Information Start Marker

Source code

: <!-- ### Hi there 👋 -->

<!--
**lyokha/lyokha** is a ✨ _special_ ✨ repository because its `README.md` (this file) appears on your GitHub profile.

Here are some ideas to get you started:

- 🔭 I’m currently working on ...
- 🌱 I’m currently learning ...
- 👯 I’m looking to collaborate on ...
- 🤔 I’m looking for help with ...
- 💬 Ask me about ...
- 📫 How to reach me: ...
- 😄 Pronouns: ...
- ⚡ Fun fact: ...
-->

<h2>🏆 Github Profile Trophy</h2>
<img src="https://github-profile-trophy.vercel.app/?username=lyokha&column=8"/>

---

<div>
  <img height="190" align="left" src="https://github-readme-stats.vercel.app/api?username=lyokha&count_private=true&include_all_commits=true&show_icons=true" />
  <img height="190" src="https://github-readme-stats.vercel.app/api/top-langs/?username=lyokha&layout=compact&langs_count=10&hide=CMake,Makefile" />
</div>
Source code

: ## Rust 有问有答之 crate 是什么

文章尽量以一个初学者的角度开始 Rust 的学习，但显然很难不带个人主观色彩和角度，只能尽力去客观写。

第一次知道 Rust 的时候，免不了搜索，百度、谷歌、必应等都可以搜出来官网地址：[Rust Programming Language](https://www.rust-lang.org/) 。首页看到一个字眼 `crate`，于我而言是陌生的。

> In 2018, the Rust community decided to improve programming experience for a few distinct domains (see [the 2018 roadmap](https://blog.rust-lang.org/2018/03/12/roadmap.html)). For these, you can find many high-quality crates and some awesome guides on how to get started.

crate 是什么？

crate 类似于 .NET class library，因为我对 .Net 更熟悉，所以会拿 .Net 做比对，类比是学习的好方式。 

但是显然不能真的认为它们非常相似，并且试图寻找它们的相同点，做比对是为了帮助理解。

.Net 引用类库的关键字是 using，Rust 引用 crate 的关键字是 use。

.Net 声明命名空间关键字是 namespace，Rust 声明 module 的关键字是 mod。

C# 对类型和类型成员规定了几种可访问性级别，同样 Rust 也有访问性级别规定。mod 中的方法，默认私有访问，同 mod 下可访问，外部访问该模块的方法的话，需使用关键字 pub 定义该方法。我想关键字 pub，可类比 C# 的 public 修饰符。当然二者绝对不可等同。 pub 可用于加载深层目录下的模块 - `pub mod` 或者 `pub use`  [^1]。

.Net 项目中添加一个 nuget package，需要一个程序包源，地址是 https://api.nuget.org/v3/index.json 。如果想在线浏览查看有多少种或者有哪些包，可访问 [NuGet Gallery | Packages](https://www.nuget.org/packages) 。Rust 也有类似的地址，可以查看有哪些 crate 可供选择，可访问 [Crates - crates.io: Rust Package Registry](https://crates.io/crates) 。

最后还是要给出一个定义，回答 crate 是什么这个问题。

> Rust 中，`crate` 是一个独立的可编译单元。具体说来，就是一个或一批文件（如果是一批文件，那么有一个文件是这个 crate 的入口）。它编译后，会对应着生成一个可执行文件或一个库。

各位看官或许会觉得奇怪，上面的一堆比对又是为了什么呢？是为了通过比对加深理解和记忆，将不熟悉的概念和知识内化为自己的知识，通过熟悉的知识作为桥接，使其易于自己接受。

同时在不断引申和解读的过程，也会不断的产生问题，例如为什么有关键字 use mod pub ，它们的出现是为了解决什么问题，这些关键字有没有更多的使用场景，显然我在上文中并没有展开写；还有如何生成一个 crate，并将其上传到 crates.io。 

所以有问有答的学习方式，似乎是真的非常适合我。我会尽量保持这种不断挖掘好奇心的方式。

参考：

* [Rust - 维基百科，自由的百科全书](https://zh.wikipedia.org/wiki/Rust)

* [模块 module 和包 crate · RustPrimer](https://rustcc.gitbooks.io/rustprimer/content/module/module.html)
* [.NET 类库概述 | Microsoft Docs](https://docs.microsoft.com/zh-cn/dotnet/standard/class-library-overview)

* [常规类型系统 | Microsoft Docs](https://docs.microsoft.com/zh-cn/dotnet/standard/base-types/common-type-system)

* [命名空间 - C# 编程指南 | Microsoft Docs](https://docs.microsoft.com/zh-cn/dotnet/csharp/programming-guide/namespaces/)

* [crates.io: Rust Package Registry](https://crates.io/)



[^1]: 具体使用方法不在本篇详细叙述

Information End Marker

Work task:
There is a line with "crate 的关键字是 use。" and a line with "[Rust - 维基百科，自由的百科全书](https://zh.wikipedia.org/wiki/Rust)" above. Copy exactly those two lines and all lines between them, with nothing else.

Completed task:
.Net 引用类库的关键字是 using，Rust 引用 crate 的关键字是 use。

.Net 声明命名空间关键字是 namespace，Rust 声明 module 的关键字是 mod。

C# 对类型和类型成员规定了几种可访问性级别，同样 Rust 也有访问性级别规定。mod 中的方法，默认私有访问，同 mod 下可访问，外部访问该模块的方法的话，需使用关键字 pub 定义该方法。我想关键字 pub，可类比 C# 的 public 修饰符。当然二者绝对不可等同。 pub 可用于加载深层目录下的模块 - `pub mod` 或者 `pub use`  [^1]。

.Net 项目中添加一个 nuget package，需要一个程序包源，地址是 https://api.nuget.org/v3/index.json 。如果想在线浏览查看有多少种或者有哪些包，可访问 [NuGet Gallery | Packages](https://www.nuget.org/packages) 。Rust 也有类似的地址，可以查看有哪些 crate 可供选择，可访问 [Crates - crates.io: Rust Package Registry](https://crates.io/crates) 。

最后还是要给出一个定义，回答 crate 是什么这个问题。

> Rust 中，`crate` 是一个独立的可编译单元。具体说来，就是一个或一批文件（如果是一批文件，那么有一个文件是这个 crate 的入口）。它编译后，会对应着生成一个可执行文件或一个库。

各位看官或许会觉得奇怪，上面的一堆比对又是为了什么呢？是为了通过比对加深理解和记忆，将不熟悉的概念和知识内化为自己的知识，通过熟悉的知识作为桥接，使其易于自己接受。

同时在不断引申和解读的过程，也会不断的产生问题，例如为什么有关键字 use mod pub ，它们的出现是为了解决什么问题，这些关键字有没有更多的使用场景，显然我在上文中并没有展开写；还有如何生成一个 crate，并将其上传到 crates.io。 

所以有问有答的学习方式，似乎是真的非常适合我。我会尽量保持这种不断挖掘好奇心的方式。

参考：

* [Rust - 维基百科，自由的百科全书](https://zh.wikipedia.org/wiki/Rust)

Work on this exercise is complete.